Cédric Borboën: Pendant cette période de confinement, nous avons réalisé un très important travail d’adaptation, avec comme priorité absolue de protéger la santé de toutes les parties prenantes de nos événements, à savoir le personnel, les partenaires et prestataires de services avec leurs équipes et bien entendu les participant-e-s. Pour ce faire, nous nous sommes appuyés sur les normes sanitaires en vigueur de l’OFSP et avons construit un concept d’hygiène et de sécurité sérieux et complet. Nous avons adopté la charte Social Attitude que nous avons développée avec ma deuxième société Global Events Sàrl, active dans la conception et l’organisation d’événements d’envergure tels que le Rallye International du Valais, l’International Chablais Hockey Trophy, les Business Hours de l’Économie Romande ainsi que les Championnats du Monde Cyclisme Route UCI 2020 Aigle Martigny dont nous avons été mandatés pour l’organisation.
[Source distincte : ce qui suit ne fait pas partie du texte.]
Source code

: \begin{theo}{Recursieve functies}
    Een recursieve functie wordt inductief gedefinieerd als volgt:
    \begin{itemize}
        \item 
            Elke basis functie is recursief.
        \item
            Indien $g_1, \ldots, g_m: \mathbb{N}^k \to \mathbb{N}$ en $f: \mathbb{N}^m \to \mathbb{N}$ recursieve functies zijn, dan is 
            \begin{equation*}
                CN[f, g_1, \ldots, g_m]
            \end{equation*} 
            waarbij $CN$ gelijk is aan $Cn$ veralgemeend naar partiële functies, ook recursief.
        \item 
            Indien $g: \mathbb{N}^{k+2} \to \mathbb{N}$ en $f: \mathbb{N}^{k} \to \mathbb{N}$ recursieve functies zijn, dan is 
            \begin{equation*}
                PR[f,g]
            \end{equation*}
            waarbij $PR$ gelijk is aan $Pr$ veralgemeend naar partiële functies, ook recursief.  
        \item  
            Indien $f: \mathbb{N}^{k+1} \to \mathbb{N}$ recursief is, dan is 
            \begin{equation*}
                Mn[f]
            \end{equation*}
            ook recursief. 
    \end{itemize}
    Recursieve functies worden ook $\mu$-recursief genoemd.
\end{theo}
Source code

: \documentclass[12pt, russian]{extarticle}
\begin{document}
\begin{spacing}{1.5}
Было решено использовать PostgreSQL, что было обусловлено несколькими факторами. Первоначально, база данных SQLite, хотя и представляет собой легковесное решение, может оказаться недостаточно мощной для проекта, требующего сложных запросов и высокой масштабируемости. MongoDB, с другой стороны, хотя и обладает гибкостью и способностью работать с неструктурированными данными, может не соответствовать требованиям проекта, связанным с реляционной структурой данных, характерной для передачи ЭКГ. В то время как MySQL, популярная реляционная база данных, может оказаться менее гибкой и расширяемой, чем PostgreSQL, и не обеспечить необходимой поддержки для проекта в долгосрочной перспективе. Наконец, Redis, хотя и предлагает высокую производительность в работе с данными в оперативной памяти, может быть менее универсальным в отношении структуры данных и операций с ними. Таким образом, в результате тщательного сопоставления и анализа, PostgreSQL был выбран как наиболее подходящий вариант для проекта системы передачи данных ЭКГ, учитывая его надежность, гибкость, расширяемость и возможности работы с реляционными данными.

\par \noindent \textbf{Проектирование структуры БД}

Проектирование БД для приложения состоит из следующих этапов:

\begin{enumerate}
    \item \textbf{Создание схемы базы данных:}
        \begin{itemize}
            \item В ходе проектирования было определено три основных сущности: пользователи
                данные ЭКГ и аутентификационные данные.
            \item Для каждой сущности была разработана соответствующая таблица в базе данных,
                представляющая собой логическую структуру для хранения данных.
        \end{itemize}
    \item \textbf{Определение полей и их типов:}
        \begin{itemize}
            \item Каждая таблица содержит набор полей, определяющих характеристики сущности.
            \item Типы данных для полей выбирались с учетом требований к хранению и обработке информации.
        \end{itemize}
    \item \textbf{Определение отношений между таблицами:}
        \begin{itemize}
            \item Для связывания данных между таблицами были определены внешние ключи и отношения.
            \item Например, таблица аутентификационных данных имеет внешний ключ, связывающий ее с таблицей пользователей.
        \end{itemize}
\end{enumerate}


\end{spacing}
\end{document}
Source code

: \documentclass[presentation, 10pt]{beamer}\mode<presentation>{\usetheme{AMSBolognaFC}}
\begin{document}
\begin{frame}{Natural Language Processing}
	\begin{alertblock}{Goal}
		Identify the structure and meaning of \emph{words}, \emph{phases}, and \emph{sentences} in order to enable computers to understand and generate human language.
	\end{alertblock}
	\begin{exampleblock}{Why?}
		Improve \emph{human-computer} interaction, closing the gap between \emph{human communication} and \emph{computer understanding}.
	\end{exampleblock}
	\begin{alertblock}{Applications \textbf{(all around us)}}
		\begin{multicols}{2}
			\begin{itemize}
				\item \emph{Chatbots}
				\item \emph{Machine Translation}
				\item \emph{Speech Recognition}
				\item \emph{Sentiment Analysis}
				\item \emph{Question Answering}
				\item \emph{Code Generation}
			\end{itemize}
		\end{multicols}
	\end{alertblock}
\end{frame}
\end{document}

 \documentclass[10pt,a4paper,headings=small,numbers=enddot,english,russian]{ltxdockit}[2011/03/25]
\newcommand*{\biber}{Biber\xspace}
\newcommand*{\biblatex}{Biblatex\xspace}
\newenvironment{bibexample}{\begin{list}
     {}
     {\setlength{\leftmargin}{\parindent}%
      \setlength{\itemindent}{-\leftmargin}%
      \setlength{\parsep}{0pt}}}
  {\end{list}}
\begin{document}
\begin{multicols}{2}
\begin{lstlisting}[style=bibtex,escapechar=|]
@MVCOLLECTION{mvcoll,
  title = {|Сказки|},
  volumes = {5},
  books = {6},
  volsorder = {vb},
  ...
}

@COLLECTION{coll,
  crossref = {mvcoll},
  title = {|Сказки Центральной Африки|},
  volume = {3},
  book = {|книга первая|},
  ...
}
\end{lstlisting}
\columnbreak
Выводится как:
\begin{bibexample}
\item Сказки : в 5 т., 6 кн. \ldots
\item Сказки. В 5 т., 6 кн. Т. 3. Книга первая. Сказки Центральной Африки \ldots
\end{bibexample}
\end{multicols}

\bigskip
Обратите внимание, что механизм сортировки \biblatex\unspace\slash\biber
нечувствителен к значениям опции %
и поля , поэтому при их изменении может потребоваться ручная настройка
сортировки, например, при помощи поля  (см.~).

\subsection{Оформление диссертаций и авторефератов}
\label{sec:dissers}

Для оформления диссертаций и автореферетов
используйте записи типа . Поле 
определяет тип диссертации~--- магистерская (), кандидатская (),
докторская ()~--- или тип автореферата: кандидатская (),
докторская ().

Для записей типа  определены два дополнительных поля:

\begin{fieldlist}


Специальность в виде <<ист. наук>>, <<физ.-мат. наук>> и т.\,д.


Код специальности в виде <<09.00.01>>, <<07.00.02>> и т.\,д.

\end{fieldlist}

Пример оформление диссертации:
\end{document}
La charte Sociale Attitude est un document de référence en matière d’organisation d’événements culturels, sportifs, économiques et de réseautage dans un contexte de crise sanitaire afin de protéger la santé et de garantir la sécurité de toutes les parties prenantes qui s’engagent formellement à respecter les règles et les valeurs définies, ainsi que de guider leur attitude et comportement durant l’évènement.
Elle s’articule sur 3 mots clés : Sécurité, Respect et Convivialité.
En tant qu’organisateurs d’événements, notamment ceux qui auront lieu cet été ou dès septembre, nous nous devons de poursuivre notre activité et de démarrer la communication comme si notre événement allait avoir lieu, même si les prévisions sanitaires sur la seconde partie de l’année sont encore incertaines mais plutôt encourageantes. Nous devons aller de l’avant, en prenant bien sur toutes les dispositions possibles pour assurer la sécurité sanitaire sur le lieu de nos évènements.
A un peu plus de quatre mois de notre 15e édition du FOROM-Forum Economique Romand, qui aura lieu le 24 septembre 2020, nous sommes plutôt confiants sur sa tenue au SwissTech Convention Center avec qui nous collaborons étroitement. Nous suivons de près les autorisations et mesures applicables à ce moment-là.
Le Monde Economique : Si certains n’ont d’autres alternatives que les annulations, d’autres par contre préfèrent pivoter leurs services. C’est ainsi que les Business Hours que vous organisez habituellement en présentiel se sont temporairement transformés en Virtual Business Hours. Ce nouveau format rencontre-t-il un succès ?
Cédric Borboën: Nous rencontrons un joli succès avec nos éditions virtuelles des Business Hours de l’économie romande. Nous remarquons que notre réseau ressent maintenant le besoin de recréer les liens sociaux dans leurs activités professionnelles. Ces événements de réseautage virtuels représentent une solution pour pallier ce manque avant de pouvoir renouer contact en présentiel. Dès juillet, nous espérons pouvoir relancer nos évènements de réseautage, dans une ambiance conviviale sur les terrasses, avec toutes les protections sanitaires, et encore une fois pour autant que l’on nous en donne la possibilité et l’autorisation.
Le Monde Economique A quoi faut-il s’attendre pour le futur de l’événementiel ?
Cédric Borboën: En résumé, beaucoup de choses devrons changer comme je l’ai mentionné plus haut, mais le contact en présentiel est et restera primordial dans ses relations d’affaires. Je suis persuadé que nous devons maintenir les évènements, mais sous une forme plus sécuritaire. En tant qu organisateurs d’événements, notre rôle est de rassurer, de protéger la santé des participants et des équipes, avec des mesures sérieuses.